No person, while on a roadway, shall stop, attempt to stop or approach a motor vehicle for the purpose of offering, selling or providing any commodity or service to or soliciting the driver or any other person in the motor vehicle.
For better or worse, the legislature was out to rid us the scourge of squeegee kids.

But wouldn't the new law put the kibosh on the so-called "legitimate" pestering of drivers at stoplights, like the firefighters with their boots and the Shinerama students from Dal? Worry not; the leg also passed subsection (3), which allowed that

Subsection (1) does not apply to fund-raising activities that are (a) permitted by a by-law of the municipality in which the activities are conducted; and (b) approved by the traffic authority responsible for the roadway on which the activities are conducted.
Alas, theres still Section 127, subsection (2) of the Vehicle Act, which tells us that
Where sidewalks are provided it shall be unlawful for any pedestrian to walk along and upon an adjacent highway.

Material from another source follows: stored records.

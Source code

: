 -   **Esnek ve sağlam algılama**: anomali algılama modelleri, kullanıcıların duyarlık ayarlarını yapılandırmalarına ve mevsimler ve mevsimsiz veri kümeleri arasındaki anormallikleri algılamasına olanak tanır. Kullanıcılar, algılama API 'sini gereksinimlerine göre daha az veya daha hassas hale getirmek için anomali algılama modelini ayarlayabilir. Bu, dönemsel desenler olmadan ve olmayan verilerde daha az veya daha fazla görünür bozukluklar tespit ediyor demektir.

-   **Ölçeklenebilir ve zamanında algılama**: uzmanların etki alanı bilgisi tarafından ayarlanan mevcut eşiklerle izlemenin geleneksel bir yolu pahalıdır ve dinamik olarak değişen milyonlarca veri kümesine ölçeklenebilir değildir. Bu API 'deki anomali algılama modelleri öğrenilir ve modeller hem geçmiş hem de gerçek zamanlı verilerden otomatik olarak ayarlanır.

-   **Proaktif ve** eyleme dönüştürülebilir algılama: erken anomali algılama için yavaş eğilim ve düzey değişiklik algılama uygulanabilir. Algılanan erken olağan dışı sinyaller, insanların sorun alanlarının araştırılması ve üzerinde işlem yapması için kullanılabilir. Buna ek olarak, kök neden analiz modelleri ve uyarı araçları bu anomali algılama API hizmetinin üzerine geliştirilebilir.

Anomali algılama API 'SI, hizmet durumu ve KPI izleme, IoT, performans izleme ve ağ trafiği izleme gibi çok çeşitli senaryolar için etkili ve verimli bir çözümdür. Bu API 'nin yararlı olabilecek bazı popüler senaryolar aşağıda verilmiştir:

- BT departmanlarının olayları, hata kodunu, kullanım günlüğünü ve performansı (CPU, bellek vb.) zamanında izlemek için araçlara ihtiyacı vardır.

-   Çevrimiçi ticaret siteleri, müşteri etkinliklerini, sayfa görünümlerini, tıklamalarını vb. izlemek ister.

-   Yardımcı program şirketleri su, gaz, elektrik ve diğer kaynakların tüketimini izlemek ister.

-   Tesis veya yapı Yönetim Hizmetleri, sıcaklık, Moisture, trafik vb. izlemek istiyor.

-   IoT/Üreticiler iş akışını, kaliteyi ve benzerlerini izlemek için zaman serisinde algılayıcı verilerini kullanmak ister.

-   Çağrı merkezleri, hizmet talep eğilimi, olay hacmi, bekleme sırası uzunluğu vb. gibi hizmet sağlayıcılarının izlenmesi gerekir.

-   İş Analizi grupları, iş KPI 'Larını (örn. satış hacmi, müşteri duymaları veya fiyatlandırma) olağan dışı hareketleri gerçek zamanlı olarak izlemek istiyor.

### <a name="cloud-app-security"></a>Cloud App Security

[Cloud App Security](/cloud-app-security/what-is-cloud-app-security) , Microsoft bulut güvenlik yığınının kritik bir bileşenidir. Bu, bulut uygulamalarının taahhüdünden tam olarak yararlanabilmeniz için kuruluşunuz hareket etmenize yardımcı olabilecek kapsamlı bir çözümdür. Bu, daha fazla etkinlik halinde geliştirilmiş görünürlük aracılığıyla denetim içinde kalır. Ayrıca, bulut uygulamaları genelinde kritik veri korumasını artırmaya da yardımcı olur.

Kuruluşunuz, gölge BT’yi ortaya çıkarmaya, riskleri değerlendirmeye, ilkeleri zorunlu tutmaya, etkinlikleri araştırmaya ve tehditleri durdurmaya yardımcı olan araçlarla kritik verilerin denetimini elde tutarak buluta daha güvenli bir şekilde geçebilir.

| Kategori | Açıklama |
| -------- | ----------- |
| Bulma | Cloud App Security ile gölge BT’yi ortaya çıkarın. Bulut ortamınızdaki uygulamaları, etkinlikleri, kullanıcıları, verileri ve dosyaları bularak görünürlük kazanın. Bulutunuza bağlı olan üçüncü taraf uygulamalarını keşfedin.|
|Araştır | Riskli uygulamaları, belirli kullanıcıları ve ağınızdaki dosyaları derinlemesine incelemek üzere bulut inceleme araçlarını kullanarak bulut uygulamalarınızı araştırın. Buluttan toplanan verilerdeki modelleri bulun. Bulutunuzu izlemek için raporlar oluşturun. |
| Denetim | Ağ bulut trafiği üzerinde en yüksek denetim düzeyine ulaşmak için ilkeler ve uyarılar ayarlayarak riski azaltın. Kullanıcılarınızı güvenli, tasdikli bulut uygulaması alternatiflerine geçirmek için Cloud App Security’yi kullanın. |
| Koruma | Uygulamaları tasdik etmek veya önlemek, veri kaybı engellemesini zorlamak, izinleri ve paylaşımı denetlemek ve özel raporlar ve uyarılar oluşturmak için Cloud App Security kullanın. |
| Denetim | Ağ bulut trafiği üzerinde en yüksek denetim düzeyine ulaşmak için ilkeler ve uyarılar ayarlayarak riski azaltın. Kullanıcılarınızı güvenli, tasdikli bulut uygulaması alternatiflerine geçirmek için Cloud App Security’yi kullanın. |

And also the citys own by-law N-300 (N stands for "nuisance"), Part 1, section 3 says that
(1) No person shall create, continue or suffer any nuisance to exist on or near a street. (2) For the purpose of this part, nuisance includes: (a) engaging in any activity or pastime which: (i) obstructs any person (ii) creates a disturbance (iii) causes any damage to any structure, sod, plant or tree.

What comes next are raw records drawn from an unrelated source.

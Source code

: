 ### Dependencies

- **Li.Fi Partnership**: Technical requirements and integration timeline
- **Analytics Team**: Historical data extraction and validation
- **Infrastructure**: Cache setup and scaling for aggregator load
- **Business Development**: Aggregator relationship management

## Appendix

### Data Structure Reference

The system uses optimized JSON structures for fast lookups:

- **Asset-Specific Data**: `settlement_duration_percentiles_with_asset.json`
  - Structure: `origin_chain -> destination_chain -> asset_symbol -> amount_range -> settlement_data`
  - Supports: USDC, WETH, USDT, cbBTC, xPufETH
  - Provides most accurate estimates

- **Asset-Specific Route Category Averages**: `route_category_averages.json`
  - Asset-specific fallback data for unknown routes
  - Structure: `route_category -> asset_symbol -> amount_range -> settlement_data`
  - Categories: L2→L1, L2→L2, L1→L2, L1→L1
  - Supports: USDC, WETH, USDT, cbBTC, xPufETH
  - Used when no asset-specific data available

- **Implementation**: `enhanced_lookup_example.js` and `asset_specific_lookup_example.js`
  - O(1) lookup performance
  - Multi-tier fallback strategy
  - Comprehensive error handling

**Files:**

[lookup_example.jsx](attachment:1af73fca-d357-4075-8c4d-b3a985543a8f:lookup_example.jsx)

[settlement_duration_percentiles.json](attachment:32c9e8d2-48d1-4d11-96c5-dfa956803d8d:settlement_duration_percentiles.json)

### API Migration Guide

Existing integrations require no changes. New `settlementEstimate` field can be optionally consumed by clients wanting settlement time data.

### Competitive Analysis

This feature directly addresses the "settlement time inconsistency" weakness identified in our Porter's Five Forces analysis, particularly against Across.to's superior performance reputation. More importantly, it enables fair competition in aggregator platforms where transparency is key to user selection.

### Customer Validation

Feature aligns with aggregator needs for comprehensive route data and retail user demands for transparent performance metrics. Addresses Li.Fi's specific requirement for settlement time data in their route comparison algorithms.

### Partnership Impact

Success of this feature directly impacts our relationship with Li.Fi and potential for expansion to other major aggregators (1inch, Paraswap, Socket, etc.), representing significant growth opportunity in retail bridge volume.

Theres a bunch more legal mumbo jumbo from the citys attorneys office on this, but the bottom line is that the city can't legally pass the bylaw called for in Bill 7.

Turns out, those firefighters and Shinerama kids were violating the law all along, but it took politicians appealing to suburbanites' hatred of poor people before anyone noticed. A law aimed at about four squeegee kids will now end up costing worthy charities many thousands of dollars.